Every line below that holds "each" must be copied.

========================================================================

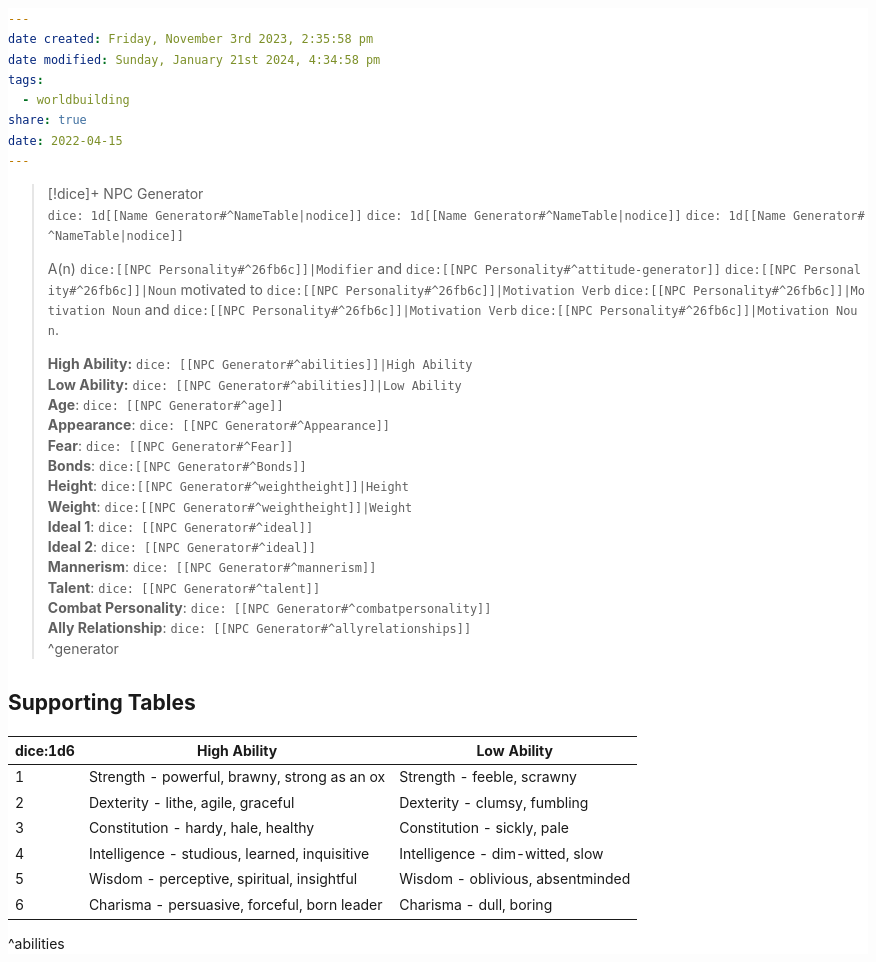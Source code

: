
 ```yaml
---
date created: Friday, November 3rd 2023, 2:35:58 pm
date modified: Sunday, January 21st 2024, 4:34:58 pm
tags:
  - worldbuilding
share: true
date: 2022-04-15
---
```



> [!dice]+ NPC Generator  
> `dice: 1d[[Name Generator#^NameTable|nodice]]` `dice: 1d[[Name Generator#^NameTable|nodice]]` `dice: 1d[[Name Generator#^NameTable|nodice]]`
>
> A(n) `dice:[[NPC Personality#^26fb6c]]|Modifier` and `dice:[[NPC Personality#^attitude-generator]]` `dice:[[NPC Personality#^26fb6c]]|Noun` motivated to `dice:[[NPC Personality#^26fb6c]]|Motivation Verb` `dice:[[NPC Personality#^26fb6c]]|Motivation Noun` and `dice:[[NPC Personality#^26fb6c]]|Motivation Verb` `dice:[[NPC Personality#^26fb6c]]|Motivation Noun`.
>
> **High Ability:** `dice: [[NPC Generator#^abilities]]|High Ability`  
> **Low Ability:** `dice: [[NPC Generator#^abilities]]|Low Ability`  
> **Age**: `dice: [[NPC Generator#^age]]`  
> **Appearance**: `dice: [[NPC Generator#^Appearance]]`  
> **Fear**: `dice: [[NPC Generator#^Fear]]`  
> **Bonds**: `dice:[[NPC Generator#^Bonds]]`  
> **Height**: `dice:[[NPC Generator#^weightheight]]|Height`  
> **Weight**: `dice:[[NPC Generator#^weightheight]]|Weight`  
> **Ideal 1**: `dice: [[NPC Generator#^ideal]]`  
> **Ideal 2**: `dice: [[NPC Generator#^ideal]]`  
> **Mannerism**: `dice: [[NPC Generator#^mannerism]]`  
> **Talent**: `dice: [[NPC Generator#^talent]]`  
> **Combat Personality**: `dice: [[NPC Generator#^combatpersonality]]`  
> **Ally Relationship**: `dice: [[NPC Generator#^allyrelationships]]`  
^generator

## Supporting Tables

| dice:1d6 | High Ability                                  | Low Ability                      |
| -------- | --------------------------------------------- | -------------------------------- |
| 1        | Strength - powerful, brawny, strong as an ox  | Strength - feeble, scrawny       |
| 2        | Dexterity - lithe, agile, graceful            | Dexterity - clumsy, fumbling     |
| 3        | Constitution - hardy, hale, healthy           | Constitution - sickly, pale      |
| 4        | Intelligence - studious, learned, inquisitive | Intelligence - dim-witted, slow  |
| 5        | Wisdom - perceptive, spiritual, insightful    | Wisdom - oblivious, absentminded |
| 6        | Charisma - persuasive, forceful, born leader  | Charisma - dull, boring          |  
^abilities

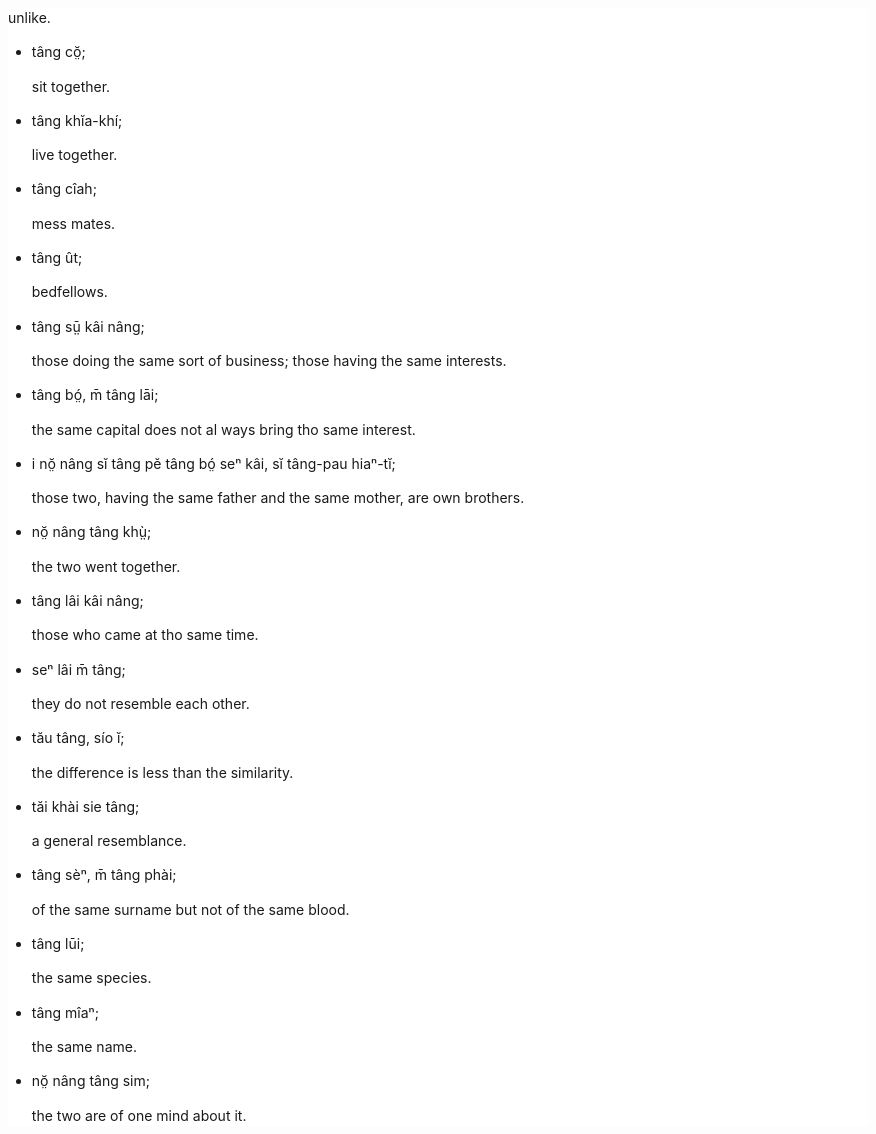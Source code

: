   unlike.

- tâng cŏ̤;

  sit together.

- tâng khĭa-khí;

  live together.

- tâng cîah;

  mess mates.

- tâng ût;

  bedfellows.

- tâng sṳ̄ kâi nâng;

  those doing the same sort of business; those having the same interests.

- tâng bó̤, m̄ tâng lāi;

  the same capital does not al ways bring tho same interest.

- i nŏ̤ nâng sĭ tâng pĕ tâng bó̤ seⁿ kâi, sĭ tâng-pau hiaⁿ-tĭ;

  those two, having the same father and the same mother, are own brothers.

- nŏ̤ nâng tâng khṳ̀;

  the two went together.

- tâng lâi kâi nâng;

  those who came at tho same time.

- seⁿ lâi m̄ tâng;

  they do not resemble each other.

- tău tâng, sío ĭ;

  the difference is less than the similarity.

- tăi khài sie tâng;

  a general resemblance.

- tâng sèⁿ, m̄ tâng phài;

  of the same surname but not of the same blood.

- tâng lūi;

  the same species.

- tâng mîaⁿ;

  the same name.

- nŏ̤ nâng tâng sim;

  the two are of one mind about it.
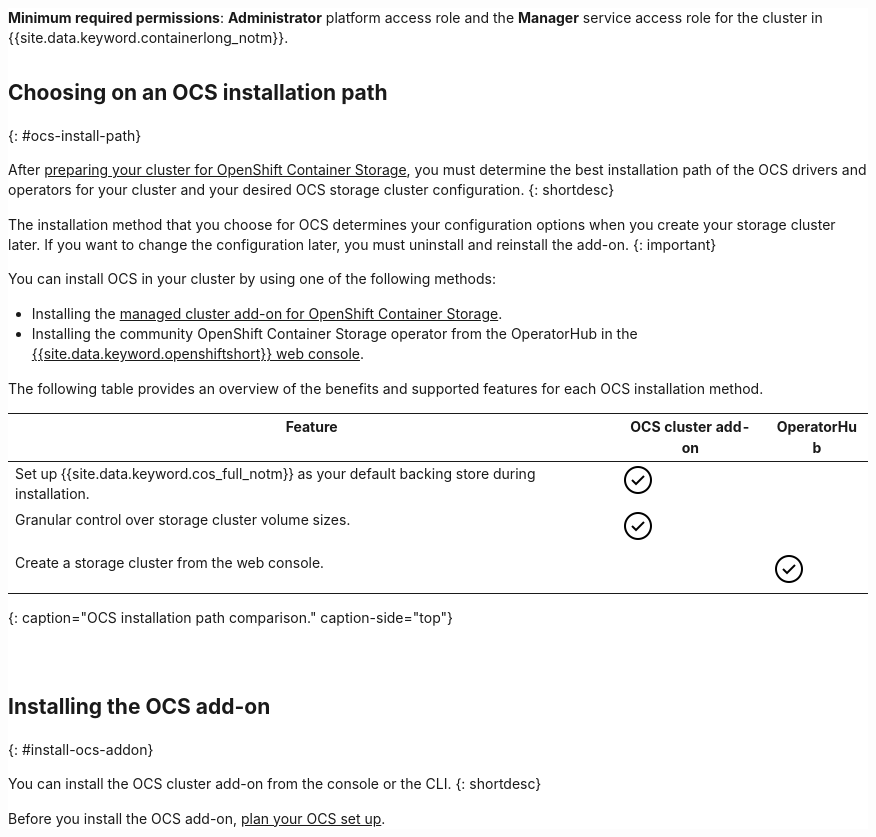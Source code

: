 **Minimum required permissions**: **Administrator** platform access role and the **Manager** service access role for the cluster in {{site.data.keyword.containerlong_notm}}.

## Choosing on an OCS installation path
{: #ocs-install-path}

After [preparing your cluster for OpenShift Container Storage](/docs/openshift?topic=openshift-ocs-storage-prep), you must determine the best installation path of the OCS drivers and operators for your cluster and your desired OCS storage cluster configuration.
{: shortdesc}

The installation method that you choose for OCS determines your configuration options when you create your storage cluster later. If you want to change the configuration later, you must uninstall and reinstall the add-on.
{: important}

You can install OCS in your cluster by using one of the following methods:
  * Installing the [managed cluster add-on for OpenShift Container Storage](#install-ocs-addon).
  * Installing the community OpenShift Container Storage operator from the OperatorHub in the [{{site.data.keyword.openshiftshort}} web console](#ocs-install-oh).

The following table provides an overview of the benefits and supported features for each OCS installation method.

| Feature | OCS cluster add-on | OperatorHub |
|---------------|-------------|-----------------|
| Set up {{site.data.keyword.cos_full_notm}} as your default backing store during installation. | <img src="images/confirm.svg" width="32" alt="Feature available" style="width:32px;" /> |  |
| Granular control over storage cluster volume sizes. | <img src="images/confirm.svg" width="32" alt="Feature available" style="width:32px;" /> | |
| Create a storage cluster from the web console. | | <img src="images/confirm.svg" width="32" alt="Feature available" style="width:32px;" /> |
{: caption="OCS installation path comparison." caption-side="top"}


<br />

## Installing the OCS add-on
{: #install-ocs-addon}

You can install the OCS cluster add-on from the console or the CLI.
{: shortdesc}

Before you install the OCS add-on, [plan your OCS set up](/docs/openshift?topic=openshift-ocs-storage-prep).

========================================================================

Reply to the task:
  they do not resemble each other.
The following table provides an overview of the benefits and supported features for each OCS installation method.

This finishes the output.